**DIRECTIONS:**
Among the entries that follow, count the lines with the word "Resources" and report the number by itself.

[Collected data]
- Opening Delimiter -
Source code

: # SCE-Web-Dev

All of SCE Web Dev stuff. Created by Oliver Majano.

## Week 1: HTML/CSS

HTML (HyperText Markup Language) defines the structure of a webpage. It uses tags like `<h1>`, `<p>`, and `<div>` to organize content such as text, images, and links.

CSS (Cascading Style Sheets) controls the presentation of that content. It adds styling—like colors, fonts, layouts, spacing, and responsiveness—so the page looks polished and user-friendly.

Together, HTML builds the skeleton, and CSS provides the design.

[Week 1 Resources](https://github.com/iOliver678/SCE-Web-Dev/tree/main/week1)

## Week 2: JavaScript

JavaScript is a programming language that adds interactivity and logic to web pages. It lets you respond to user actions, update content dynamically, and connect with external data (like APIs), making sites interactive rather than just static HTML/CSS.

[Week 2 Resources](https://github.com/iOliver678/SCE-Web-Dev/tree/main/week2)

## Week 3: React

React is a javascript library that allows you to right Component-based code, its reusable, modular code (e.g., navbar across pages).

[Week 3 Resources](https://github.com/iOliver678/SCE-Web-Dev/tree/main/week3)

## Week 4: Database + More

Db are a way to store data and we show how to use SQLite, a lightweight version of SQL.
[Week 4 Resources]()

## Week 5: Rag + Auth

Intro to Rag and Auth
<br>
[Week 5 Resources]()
- Closing Delimiter -
- Opening Delimiter -
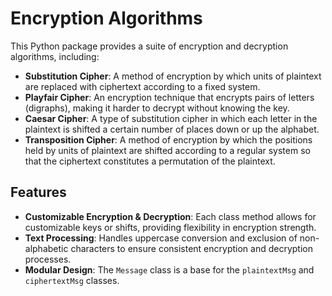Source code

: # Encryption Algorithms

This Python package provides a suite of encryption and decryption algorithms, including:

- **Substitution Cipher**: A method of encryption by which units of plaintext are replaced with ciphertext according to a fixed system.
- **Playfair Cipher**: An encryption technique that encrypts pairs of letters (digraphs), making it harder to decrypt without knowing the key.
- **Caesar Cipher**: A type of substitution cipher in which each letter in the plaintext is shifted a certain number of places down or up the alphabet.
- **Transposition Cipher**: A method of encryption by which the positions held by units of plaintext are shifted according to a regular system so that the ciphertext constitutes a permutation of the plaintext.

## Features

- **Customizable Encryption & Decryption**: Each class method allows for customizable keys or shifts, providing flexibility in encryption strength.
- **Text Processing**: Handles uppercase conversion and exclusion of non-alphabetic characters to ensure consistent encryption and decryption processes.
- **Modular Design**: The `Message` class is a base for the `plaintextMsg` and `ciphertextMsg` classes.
- Closing Delimiter -
**RESULT OF THE EXERCISE:**
5